Borders to file for bankruptcy – soon

The WSJ are now reporting that Borders are expected to file for bankruptcy early next week. Curiously enough, this article had a different headline and content yesterday, and it read something like "Bankruptcy Looms for Borders" (I didn't think to save a screen shot).

So Borders are dead. How is this news, exactly? Everyone knew this was the most likely outcome. After all, avoiding bankruptcy depended on Borders' unpaid suppliers agreeing to convert invoices into loan agreements. They _all_ had to agree to it, and that simply wasn't going to happen.

Actually, I'm getting ahead of myself. Bankruptcy does not mean they're dead, just that they need protection from their creditors. But do you expect them to exit bankruptcy protection without having been broken up and sold off for parts? I don't. I don't think they have a viable business.

via The WSJ

image via Flickr

About Nate Hoffelder (11586 Articles)
Nate Hoffelder is the founder and editor of The Digital Reader:"I've been into reading ebooks since forever, but I only got my first ereader in July 2007. Everything quickly spiraled out of control from there. Before I started this blog in January 2010 I covered ebooks, ebook readers, and digital publishing for about 2 years as a part of MobileRead Forums. It's a great community, and being a member is a joy. But I thought I could make something out of how I covered the news for MobileRead, so I started this blog."
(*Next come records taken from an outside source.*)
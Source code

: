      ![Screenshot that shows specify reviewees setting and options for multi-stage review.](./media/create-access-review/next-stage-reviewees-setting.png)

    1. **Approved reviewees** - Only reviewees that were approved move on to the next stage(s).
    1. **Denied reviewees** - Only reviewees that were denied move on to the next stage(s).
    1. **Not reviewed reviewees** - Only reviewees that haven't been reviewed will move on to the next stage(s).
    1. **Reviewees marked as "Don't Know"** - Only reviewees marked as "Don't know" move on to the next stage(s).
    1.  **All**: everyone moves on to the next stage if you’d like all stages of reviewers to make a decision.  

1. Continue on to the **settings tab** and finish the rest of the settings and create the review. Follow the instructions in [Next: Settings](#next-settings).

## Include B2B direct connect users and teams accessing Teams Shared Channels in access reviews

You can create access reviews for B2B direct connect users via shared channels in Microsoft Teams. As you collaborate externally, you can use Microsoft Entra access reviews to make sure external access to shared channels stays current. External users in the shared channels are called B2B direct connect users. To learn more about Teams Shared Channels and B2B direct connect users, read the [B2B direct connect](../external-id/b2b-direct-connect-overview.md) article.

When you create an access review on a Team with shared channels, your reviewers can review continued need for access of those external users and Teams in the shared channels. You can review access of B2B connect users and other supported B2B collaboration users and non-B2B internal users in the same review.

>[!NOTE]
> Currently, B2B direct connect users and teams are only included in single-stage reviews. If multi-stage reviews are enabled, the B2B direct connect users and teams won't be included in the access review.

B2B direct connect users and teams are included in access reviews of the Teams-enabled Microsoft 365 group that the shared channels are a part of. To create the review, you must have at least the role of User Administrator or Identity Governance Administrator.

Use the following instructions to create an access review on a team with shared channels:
4 Comments on Borders to file for bankruptcy – soon

  1. Twenty year leases?
    Who did those people think they are? Professional sports teams?
    Who negotiated those things?
    Or were they negotiating themselves?
    Chapter 11 isn’t going to save them. Not with Billion-dollar liabilities, 10 cents in the bank, and geeration-long leases. Any two of the three they might recover from, but all three?
    Once, I would’ve really missed them.
    Now, I shrug…

  2. Borders is a perplexing company. When I was in the processing of actually buying books instead of downloading them, I would just wait until Borders had their 40% coupons. Every 3-4 weeks, they would send one out. I also had two cards so I could actually get two books if I wanted. In fact, all the books I bought as gifts this Christmas were either 33 or 40% off. How are you going to make money like that? Problem is, they have done it for so long, that people like me were use to it and I am sure non coupon weeks really sucked for them.

    The store in Fairfax, would often have long lines of people on the weekends, holding their discount coupons. It seems like a good idea but not if you do not make any money off of them. They are big stores to light up and heat (or ac).

    This year they entered the e reader market on what probably seemed like a coup. They had the inexpensive Kobo e reader. Amazon and Barnes and Noble went ahead and dropped the price on their e readers immediately. That stole most of the thunder from Borders. To add insult to injury, the first Kobo was a horrible unit. It had 8 shade grey scaling, no wifi, and was pitifully slow. For some reason, it had bluetooth built in that only worked with Blackberries????? With no wifi on it, the customers that did buy it, could buy their books anyplace and would probably gravitate to the Kobo bookstore rather than the Borders bookstore. Wifi (or 3G) is essential to get your customers hooked on your own bookstore.

    They released the Wifi Kobo too late and too high of a price. By that time, Kobo’s were known to suck. They also should have sold them at 99.99 or at 119.99 to even compete with the Kindle3 or Nook.

    Borders also decided to be the one stop shop for all e readers. In most of the stores I have been to, the e reader section is a shoddy section where ill informed salespeople really can not help you. Borders also went with the Micro Cruz reader and tablet, not knowing that these first generation android readers were going to be bad and most people do not want them. The Nook Color is such a better reader than any of these devices can ever hope to be. Also the display areas seem to be cluttered and not appealing. Plus they keep their store phones there too.

    One time I was looking at the e readers and the phone kept ringing and no one picked it up so I picked up the phone and said, “Thank you for calling the Sterling Borders, this is Sebastian, how can I help you?” The person was asking for directions to the store and I gave it to them. When I hung up the phone some little old lady said I should not be doing that. Oh well!

    I use to love Borders. Before my daughter moved in with me full time, I had nothing to do at nights and would hang out there all the time. I bought so many drinks there and read so many magazines for free. I figured they made far more money off the drinks than if I bought the magazines and went home with them. Borders use to have this huge music section with stations of headphones and cds to sample. I bought so many CDs there (all 33-40%0ff) just because i would not normally have listened to.

  3. 1. Bankruptcy was unavoidable. They have to shed a lot of store leases immediately, and there’s no reasonable alternative to bankruptcy for doing that.

    2. Even so, I don’t see a viable business, either. Borders was losing money before the economy went to heck, and before Kindle. Their “plans” for fixing the company sound suspiciously like “keep doing what we’ve been doing”. Borders management is truly clueless, and apparently blind to their own incompetence. But I think Borders is so far gone that not even a turn-around genius could save it now.

  4. Maybe they can run homeland security and get the borders of the US to close also!